Canberra ACT Travel Guide
Why visit the ACT?
The seat of government, world-class museums and lots of beautiful parklands are just some of the reasons that the ACT makes a great getaway. The Australian Capital Territory has a decent wine scene, and there are plenty of great restaurants waiting to impress.
- 140 wineries
- More than 20 museums
- 43 Nature reserves
- Canberra is home to the most restaurants per capita in Australia
So let’s start exploring and see what takes your fancy.
Areas in The ACT
Canberra is a purpose-built city; They chose its site because of its location halfway between Sydney and Melbourne.
The main areas of the ACT are:
- Woden Valley
- Weston Creek
- Jervis Bay Territory
In Canberra where most visitors head the main areas are:
- Central Canberra, known as Civic
American architect Walter Burley Griffin’s winning design for Canberra was one of 137 entries
When to visit Canberra
The old saying there is no bad time to visit a place, only the wrong clothes apply firmly to the ACT. Winter is cold, summer is hot, and for eight months of the year, you need a jacket for the evenings.
Canberra draws big visitor numbers in early Autumn (March/April) and early Spring (October/November); both seasons bring stunning foliage and flower displays and an array of festivals.

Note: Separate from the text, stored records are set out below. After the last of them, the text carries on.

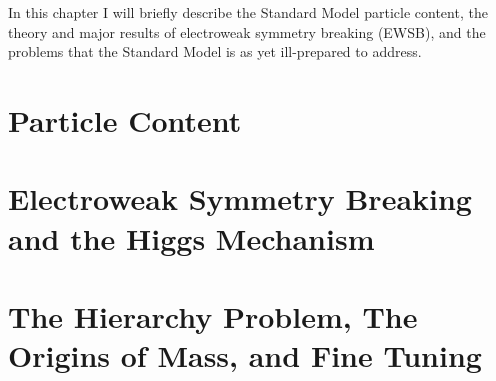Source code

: \documentclass[dissertation.tex]{subfiles}
\begin{document}
In this chapter I will briefly describe the Standard Model particle content, the theory and major results of electroweak symmetry breaking (EWSB), and the problems that the Standard Model is as yet ill-prepared to address.

\section{Particle Content}
\section{Electroweak Symmetry Breaking and the Higgs Mechanism}
\section{The Hierarchy Problem, The Origins of Mass, and Fine Tuning}
\end{document}
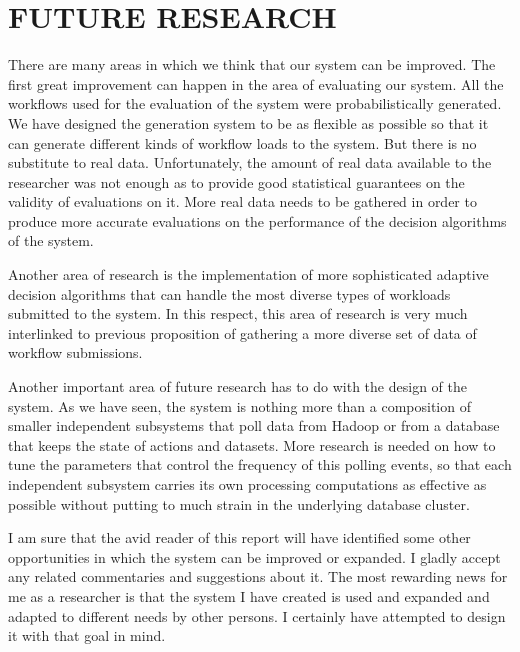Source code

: \chapter{FUTURE RESEARCH}
\label{chap:future}
There are many areas in which we think that our system can be improved. The first great improvement can happen in the area of evaluating our system. All the workflows used for the evaluation of the system were probabilistically generated.  We have designed the generation system to be as flexible as possible so that it can generate different kinds of workflow loads to the system.  But there is no substitute to real data. Unfortunately, the amount of real data available to the researcher was not enough as to provide good statistical guarantees on the validity of evaluations on it. More real data needs to be gathered in order to produce more accurate evaluations on the performance of the decision algorithms of the system.

Another area of research is the implementation of more sophisticated adaptive decision algorithms that can handle the most diverse types of workloads submitted to the system.  In this respect, this area of research is very much interlinked to previous proposition of gathering a more diverse set of data of workflow submissions. 

Another important area of future research has to do with the design of the system. As we have seen, the system is nothing more than a composition of smaller independent subsystems that poll data from Hadoop or from a database that keeps the state of actions and datasets.  More research is needed on how to tune the parameters that control the frequency of this polling events, so that each independent subsystem carries its own processing computations as effective as possible without putting to much strain in the underlying database cluster.

I am sure that the avid reader of this report will have identified some other opportunities in which the system can be improved or expanded. I gladly accept any related commentaries and suggestions about it. The most rewarding news for me as a researcher is that the system I have created is used and expanded and adapted to different needs by other persons. I certainly have attempted to design it with that goal in mind.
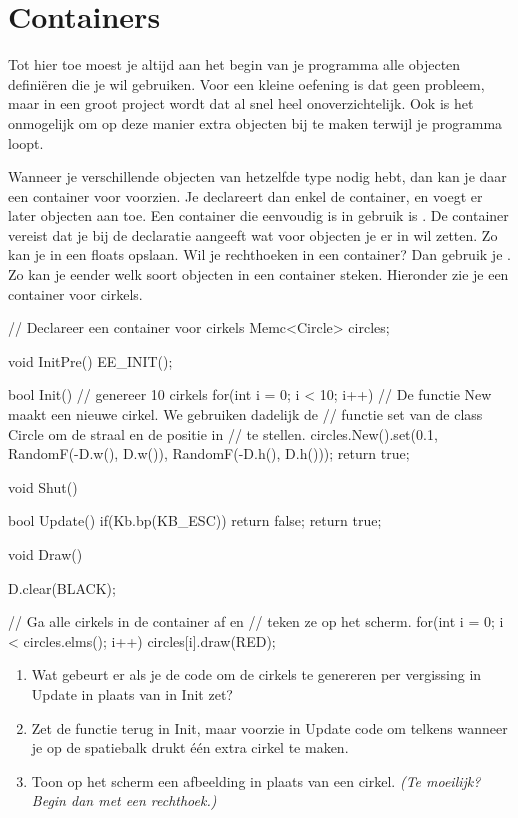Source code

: \chapter{Containers}

Tot hier toe moest je altijd aan het begin van je programma alle objecten defini\"eren die je wil gebruiken. Voor een kleine oefening is dat geen probleem, maar in een groot project wordt dat al snel heel onoverzichtelijk. Ook is het onmogelijk om op deze manier extra objecten bij te maken terwijl je programma loopt.

Wanneer je verschillende objecten van hetzelfde type nodig hebt, dan kan je daar een container voor voorzien. Je declareert dan enkel de container, en voegt er later objecten aan toe. Een container die eenvoudig is in gebruik is . De container vereist dat je bij de declaratie aangeeft wat voor objecten je er in wil zetten. Zo kan je in een  floats opslaan. Wil je rechthoeken in een container? Dan gebruik je . Zo kan je eender welk soort objecten in een container steken. Hieronder zie je een container voor cirkels.

\begin{code}
// Declareer een container voor cirkels
Memc<Circle> circles;

void InitPre()
{
   EE_INIT();
}

bool Init()
{
  // genereer 10 cirkels  
	for(int i = 0; i < 10; i++)
   {
			// De functie New maakt een nieuwe cirkel. We gebruiken dadelijk de
			// functie set van de class Circle om de straal en de positie in 
			// te stellen.
      circles.New().set(0.1, RandomF(-D.w(), D.w()), RandomF(-D.h(), D.h()));
   }
   return true;
}

void Shut() {}

bool Update()
{
   if(Kb.bp(KB_ESC)) return false;  
   return true;
}

void Draw()
{
   D.clear(BLACK);
   
	 // Ga alle cirkels in de container af en 
	 // teken ze op het scherm.
   for(int i = 0; i < circles.elms(); i++)
   {
      circles[i].draw(RED);
   }
}
\end{code}

\begin{exercise}
\begin{enumerate}
\item Wat gebeurt er als je de code om de cirkels te genereren per vergissing in Update in plaats van in Init zet?
\item Zet de functie terug in Init, maar voorzie in Update code om telkens wanneer je op de spatiebalk drukt \'e\'en extra cirkel te maken.
\item Toon op het scherm een afbeelding in plaats van een cirkel. \textsl{(Te moeilijk? Begin dan met een rechthoek.)}
\end{enumerate}
\end{exercise}

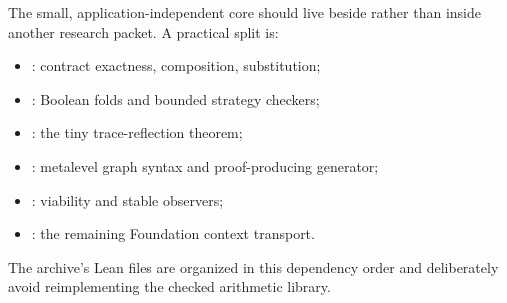 The small, application-independent core should live beside  rather than inside another research packet.  A practical split is:
\begin{itemize}
  \item {}: contract exactness, composition, substitution;
  \item {}: Boolean folds and bounded strategy checkers;
  \item {}: the tiny trace-reflection theorem;
  \item {}: metalevel graph syntax and proof-producing generator;
  \item {}: viability and stable observers;
  \item {}: the remaining Foundation context transport.
\end{itemize}
The archive's Lean files are organized in this dependency order and deliberately avoid reimplementing the checked arithmetic library.
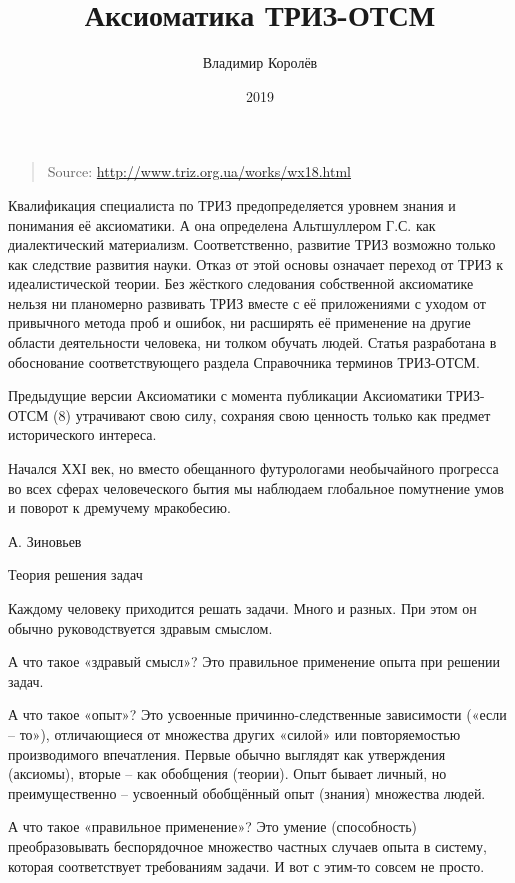 \documentclass[11pt,a4paper]{article}
\title{Аксиоматика ТРИЗ-ОТСМ}
\author{Владимир Королёв}
\date{2019}
\begin{document}
\maketitle

\begin{quote}
  Source: \url{http://www.triz.org.ua/works/wx18.html}
\end{quote}

Квалификация специалиста по ТРИЗ предопределяется уровнем знания и понимания её аксиоматики. А она определена Альтшуллером Г.С. как диалектический материализм. Соответственно, развитие ТРИЗ возможно только как следствие развития науки. Отказ от этой основы означает переход от ТРИЗ к идеалистической теории. Без жёсткого следования собственной аксиоматике нельзя ни планомерно развивать ТРИЗ вместе с её приложениями с уходом от привычного метода проб и ошибок, ни расширять её применение на другие области деятельности человека, ни толком обучать людей. Статья разработана в обоснование соответствующего раздела Справочника терминов ТРИЗ-ОТСМ.

Предыдущие версии Аксиоматики с момента публикации Аксиоматики ТРИЗ-ОТСМ (8) утрачивают свою силу, сохраняя свою ценность только как предмет исторического интереса.

Начался ХХІ век, но вместо обещанного футурологами необычайного прогресса во всех сферах человеческого бытия мы наблюдаем глобальное помутнение умов и поворот к дремучему мракобесию.

А. Зиновьев

Теория решения задач

 

Каждому человеку приходится решать задачи. Много и разных. При этом он обычно руководствуется здравым смыслом.

А что такое «здравый смысл»? Это правильное применение опыта при решении задач.

А что такое «опыт»? Это усвоенные причинно-следственные зависимости («если – то»), отличающиеся от множества других «силой» или повторяемостью производимого впечатления. Первые обычно выглядят как утверждения (аксиомы), вторые – как обобщения (теории). Опыт бывает личный, но преимущественно – усвоенный обобщённый опыт (знания) множества людей.

А что такое «правильное применение»? Это умение (способность) преобразовывать беспорядочное множество частных случаев опыта в систему, которая соответствует требованиям задачи. И вот с этим-то совсем не просто.
\end{document}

The weather at this time of year can be a bit changeable, so pack a warm jacket and an umbrella but, you are often greeted with blue skies.
Summer can be hot, temperatures in the high 30s celsius are not uncommon, and bushfires are a real threat in some seasons. Winter will make you glad the city is full of museums as being indoors is often preferred.
Be sure to pack warm clothes if visiting outside of the summer! I have been caught short a couple of times when it was much colder than predicted.
How to get to Canberra
Drive – Canberra is 287km southwest of Sydney, a comfortable 3.5-hour drive. The drive from Melbourne takes about 7.5 hours. From elsewhere, flying is your best option.
Bus – Buses from Sydney take 3 hrs and 45 minutes. The bus from Melbourne takes about 9 hours. Tickets can be as low as $25 from Sydney when booked in advance. Check Murrays and Greyhound website for the best prices.
Train – The train service from Sydney will take about 4 hours and 10 minutes. There are two or three direct services per day, depending on demand. The cheapest place to book your ticket is directly on their website. There is no direct service from Melbourne, there is a bus/train combo, but it takes a long time. The train terminates in Kingston where you can join a bus to the city (20 mins travel time).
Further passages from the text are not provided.